Recorded information:
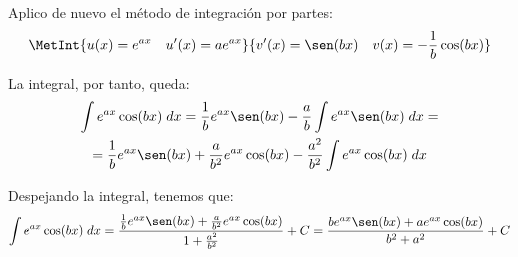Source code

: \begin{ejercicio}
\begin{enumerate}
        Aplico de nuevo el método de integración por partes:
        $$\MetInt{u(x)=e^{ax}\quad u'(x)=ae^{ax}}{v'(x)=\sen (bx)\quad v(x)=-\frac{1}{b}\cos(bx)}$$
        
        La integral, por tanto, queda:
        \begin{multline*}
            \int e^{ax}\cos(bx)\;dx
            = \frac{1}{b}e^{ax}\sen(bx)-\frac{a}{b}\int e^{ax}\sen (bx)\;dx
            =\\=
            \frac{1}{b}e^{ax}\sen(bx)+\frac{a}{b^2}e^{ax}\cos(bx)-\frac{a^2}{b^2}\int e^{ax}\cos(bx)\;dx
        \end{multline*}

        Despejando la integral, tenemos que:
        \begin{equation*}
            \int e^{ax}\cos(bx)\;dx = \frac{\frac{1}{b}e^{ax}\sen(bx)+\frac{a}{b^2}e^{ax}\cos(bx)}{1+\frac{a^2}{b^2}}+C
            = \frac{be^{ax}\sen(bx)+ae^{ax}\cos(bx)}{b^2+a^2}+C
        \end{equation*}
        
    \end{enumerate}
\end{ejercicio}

--

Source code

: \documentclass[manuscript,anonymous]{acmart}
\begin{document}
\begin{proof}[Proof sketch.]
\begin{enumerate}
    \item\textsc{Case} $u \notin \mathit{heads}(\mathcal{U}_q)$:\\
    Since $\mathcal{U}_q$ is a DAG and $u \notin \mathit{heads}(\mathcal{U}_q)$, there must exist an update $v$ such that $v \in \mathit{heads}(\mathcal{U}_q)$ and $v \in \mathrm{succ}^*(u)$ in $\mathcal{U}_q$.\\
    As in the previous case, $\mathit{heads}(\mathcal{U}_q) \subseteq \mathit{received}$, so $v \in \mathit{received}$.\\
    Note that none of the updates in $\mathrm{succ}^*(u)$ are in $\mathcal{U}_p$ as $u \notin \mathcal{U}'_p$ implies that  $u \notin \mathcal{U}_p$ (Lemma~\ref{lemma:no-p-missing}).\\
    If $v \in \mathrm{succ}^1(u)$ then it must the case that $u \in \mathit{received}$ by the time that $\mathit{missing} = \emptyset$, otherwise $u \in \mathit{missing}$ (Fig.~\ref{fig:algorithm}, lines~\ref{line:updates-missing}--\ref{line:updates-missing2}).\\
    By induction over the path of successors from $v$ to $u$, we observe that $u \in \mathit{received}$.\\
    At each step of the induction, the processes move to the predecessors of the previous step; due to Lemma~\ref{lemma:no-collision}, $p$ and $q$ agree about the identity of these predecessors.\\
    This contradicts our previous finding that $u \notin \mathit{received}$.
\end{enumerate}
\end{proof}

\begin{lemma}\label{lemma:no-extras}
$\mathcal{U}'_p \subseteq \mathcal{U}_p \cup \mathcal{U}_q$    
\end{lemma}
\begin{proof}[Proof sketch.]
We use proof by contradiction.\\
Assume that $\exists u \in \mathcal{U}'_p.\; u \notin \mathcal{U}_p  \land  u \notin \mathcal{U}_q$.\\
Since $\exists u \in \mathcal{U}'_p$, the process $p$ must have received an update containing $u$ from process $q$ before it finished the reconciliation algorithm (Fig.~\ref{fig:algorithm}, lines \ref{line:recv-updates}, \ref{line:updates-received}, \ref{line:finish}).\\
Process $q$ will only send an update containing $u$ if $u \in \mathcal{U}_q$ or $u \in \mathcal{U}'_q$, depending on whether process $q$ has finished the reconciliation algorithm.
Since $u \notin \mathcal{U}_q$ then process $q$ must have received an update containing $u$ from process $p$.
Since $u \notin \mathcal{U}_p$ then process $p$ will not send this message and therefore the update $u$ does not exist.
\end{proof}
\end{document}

Work instruction:
Within the listing above, extract exactly the lines from the line with "As in the previous" to the line with "By induction over", the two named lines included, and no others.

Response for this exercise:
    As in the previous case, $\mathit{heads}(\mathcal{U}_q) \subseteq \mathit{received}$, so $v \in \mathit{received}$.\\
    Note that none of the updates in $\mathrm{succ}^*(u)$ are in $\mathcal{U}_p$ as $u \notin \mathcal{U}'_p$ implies that  $u \notin \mathcal{U}_p$ (Lemma~\ref{lemma:no-p-missing}).\\
    If $v \in \mathrm{succ}^1(u)$ then it must the case that $u \in \mathit{received}$ by the time that $\mathit{missing} = \emptyset$, otherwise $u \in \mathit{missing}$ (Fig.~\ref{fig:algorithm}, lines~\ref{line:updates-missing}--\ref{line:updates-missing2}).\\
    By induction over the path of successors from $v$ to $u$, we observe that $u \in \mathit{received}$.\\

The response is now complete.